Sejak kecil, Nike Ardilla selalu mengiringi hari-hari gue di rumah. Dulu, nyokap selalu memutarnya di VCD player tua kami, sampai-sampai “Cintaku Padamu” jadi nomor yang gue hafal kala itu. Beruntungnya, bokap selalu mendominasi satu-satunya VCD player kami itu, sehingga telinga gue punya kesempatan mendengar orang-orang dari dekade 70-an, meski seringnya Koes Ploes, meski hanya sebentar, sebelum Soneta Group mengikis selera bokap, dan dia pun tidak nge-pop lagi. Sial.
Koes Ploes dan Nike Ardilla adalah “salah dua” sebelum gue mulai mengenal musik pop di Indonesia. Sebelum akhirnya gue sadari telah melewati tiga gelombang besar musik pop di Indonesia. Yang pertama MTV, berikutnya Inbox, dan terakhir Spotifycore–tidak ada terminologi lain, gue menyebutnya begitu saja.
MTV jadi era di mana gue mulai sadar dengan “POP”. gue lahir di periode pertama itu, saat MTV adalah kiblat kedua kakak perempuan gue, dan menjadi VJ adalah cita-cita mulia mereka. Yang paling gue ingat kala itu, ada orang berwarna-warni menyanyikan lagu tentang Mars di layar kaca yang gue tonton sambil makan siang. Belakangan gue tahu mereka adalah Jimi Multhazam dan kawan-kawannya dari kampus seni, tempat jangkar gue tersangkut hingga kini.

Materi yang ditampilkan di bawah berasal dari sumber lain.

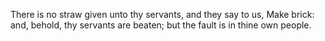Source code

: There is no straw given unto thy servants, and they say to us, Make brick: and, behold, thy servants are beaten; but the fault is in thine own people.
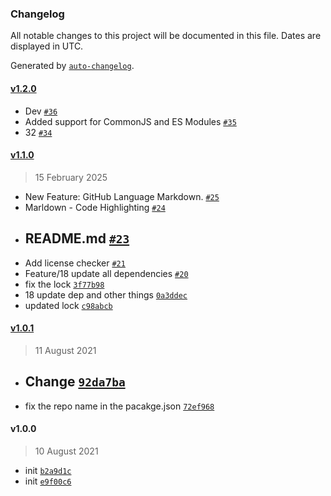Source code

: ### Changelog

All notable changes to this project will be documented in this file. Dates are displayed in UTC.

Generated by [`auto-changelog`](https://github.com/CookPete/auto-changelog).

#### [v1.2.0](https://github.com/psenger/markdown-fences/compare/v1.1.0...v1.2.0)

- Dev [`#36`](https://github.com/psenger/markdown-fences/pull/36)
- Added support for CommonJS and ES Modules [`#35`](https://github.com/psenger/markdown-fences/pull/35)
- 32 [`#34`](https://github.com/psenger/markdown-fences/pull/34)

#### [v1.1.0](https://github.com/psenger/markdown-fences/compare/v1.0.1...v1.1.0)

> 15 February 2025

- New Feature: GitHub Language Markdown. [`#25`](https://github.com/psenger/markdown-fences/pull/25)
- Marldown - Code Highlighting [`#24`](https://github.com/psenger/markdown-fences/pull/24)
- ## README.md [`#23`](https://github.com/psenger/markdown-fences/pull/23)
- Add license checker [`#21`](https://github.com/psenger/markdown-fences/pull/21)
- Feature/18 update all dependencies [`#20`](https://github.com/psenger/markdown-fences/pull/20)
- fix the lock [`3f77b98`](https://github.com/psenger/markdown-fences/commit/3f77b98881ea299752494d72fad0e558d327a080)
- 18 update dep and other things [`0a3ddec`](https://github.com/psenger/markdown-fences/commit/0a3ddec87097d128b29972b96d481994952e152e)
- updated lock [`c98abcb`](https://github.com/psenger/markdown-fences/commit/c98abcb0ac1c81ae90a0e30e93ed0fe7468aab5b)

#### [v1.0.1](https://github.com/psenger/markdown-fences/compare/v1.0.0...v1.0.1)

> 11 August 2021

- ## Change [`92da7ba`](https://github.com/psenger/markdown-fences/commit/92da7ba640901f004c9a9ed87b5e24d4e59a9e7b)
- fix the repo name in the pacakge.json [`72ef968`](https://github.com/psenger/markdown-fences/commit/72ef968207a40a8536a857f54d09a694f3fd9fc7)

#### v1.0.0

> 10 August 2021

- init [`b2a9d1c`](https://github.com/psenger/markdown-fences/commit/b2a9d1cdfda614a0cb02ae460e46acd2e6f7e55f)
- init [`e9f00c6`](https://github.com/psenger/markdown-fences/commit/e9f00c61aa59b9d526cc07c39d77010f41d7a75b)
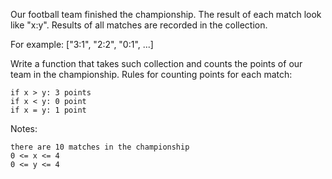 Our football team finished the championship. The result of each match look like "x:y". Results of all matches are recorded in the collection.

For example: ["3:1", "2:2", "0:1", ...]

Write a function that takes such collection and counts the points of our team in the championship. Rules for counting points for each match:

    if x > y: 3 points
    if x < y: 0 point
    if x = y: 1 point

Notes:

    there are 10 matches in the championship
    0 <= x <= 4
    0 <= y <= 4

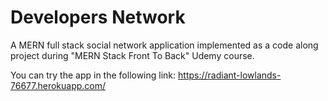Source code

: # Developers Network
A MERN full stack social network application implemented as a code along project during "MERN Stack Front To Back" Udemy course.

You can try the app in the following link: https://radiant-lowlands-76677.herokuapp.com/
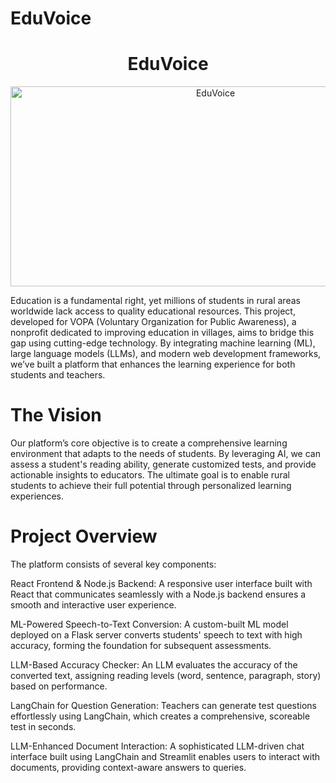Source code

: # EduVoice

<h1 align="center" id="title">EduVoice</h1>

<p align="center"><a href="https://github.com/DhyanShah22/EduVoice"><img src="https://socialify.git.ci/cfgmumbai24/Team-58/image?language=1&name=1&owner=1&pattern=Floating%20Cogs&theme=Dark" alt="EduVoice" width="640" height="320" /></a></p>
<p id="description">Education is a fundamental right, yet millions of students in rural areas worldwide lack access to quality educational resources. This project, developed for VOPA (Voluntary Organization for Public Awareness), a nonprofit dedicated to improving education in villages, aims to bridge this gap using cutting-edge technology. By integrating machine learning (ML), large language models (LLMs), and modern web development frameworks, we’ve built a platform that enhances the learning experience for both students and teachers.</p>

<h1> The Vision </h1>

<p>Our platform’s core objective is to create a comprehensive learning environment that adapts to the needs of students. By leveraging AI, we can assess a student's reading ability, generate customized tests, and provide actionable insights to educators. The ultimate goal is to enable rural students to achieve their full potential through personalized learning experiences.</p>

<h1> Project Overview </h1>
<p> The platform consists of several key components:

  React Frontend & Node.js Backend: A responsive user interface built with React that communicates seamlessly with a Node.js backend ensures a smooth and interactive user experience.

  ML-Powered Speech-to-Text Conversion: A custom-built ML model deployed on a Flask server converts students' speech to text with high accuracy, forming the foundation for subsequent assessments.

  LLM-Based Accuracy Checker: An LLM evaluates the accuracy of the converted text, assigning reading levels (word, sentence, paragraph, story) based on performance.

   LangChain for Question Generation: Teachers can generate test questions effortlessly using LangChain, which creates a comprehensive, scoreable test in seconds.

   LLM-Enhanced Document Interaction: A sophisticated LLM-driven chat interface built using LangChain and Streamlit enables users to interact with documents, providing context-aware answers to queries.
</p>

Perkenalan gue dengan MTV tak lepas dari andil dua kakak perempuan gue yang menguasai remot TV waktu itu, waktu gue masih duduk di bangku sekolah dasar madrasah ibtidaiyah, di mana teman gue menyanyikan “Disko Darurat” hampir setiap hari di kelas. Berbeda ketika pulang sekolah, gue dicekoki nomor-nomor terbaik Tipe-X di rumah teman kelas gue yang lain. Kakak laki-laki dia yang memutarnya (terima kasih). Tidak sulit untuk gue sukai. Ya, karena sampai sekarang pun, tidak ada yang bisa menolak irama “Salam Rindu”, atau “Mawar Hitam,” apalagi “Genit,” yang menurut Sentimental Moods adalah anthemnya anak-anak Ska jaman sekarang.
Sementara kala itu juga, sekitar tahun 2002-2003, diam-diam gelombang indie sedang menyala di BB’S Twelve Bar Blues. Tak hanya The Upstairs, dari Bar yang letaknya di bilangan Menteng, Jakarta Pusat itu, band macam The Brandals, The Adams, White Shoes and The Couples Company, Teenage Death Star, Pure Saturday, Seringai, hingga The S.I.G.I.T, juga mulai dikenal, yang kemudian beberapa dari mereka akan nge-pop juga.
Berakhirnya kejayaan MTV, ditandai dengan acara musik di TV yang mendominasi. Dimulai ketika program musik bernama Inbox tayang perdana pada 3 Desember 2007 di SCTV, lalu disusul Dahsyat yang mengudara pada Maret 2008 di RCTI. Meski rival, keduanya menciptakan dan memiliki pasar yang sama.
MTV pun tumbang, dan era musik yang baru dimulai. Gue menyebutnya dengan Gelombang Inbox. Gelombang musik pop kedua yang sempat gue alami.
Meski program musik sejenis bermunculan, Inbox dan DahSyat tetap merajai pasar. Mereka punya andil besar dalam lahirnya band/musisi di dekade 2008 ke atas. Kala itu, musik pop sangat riuh di Indonesia. Band-band tak terhitung hilir-mudik. Ada Nidji, Letto, Ungu, d’Masiv, Andra & The Backbone, The Titans, Radja, Kerispatih, dan lain-lain, hingga Sheila on 7 yang kemudian dijuluki “band satu juta copy”.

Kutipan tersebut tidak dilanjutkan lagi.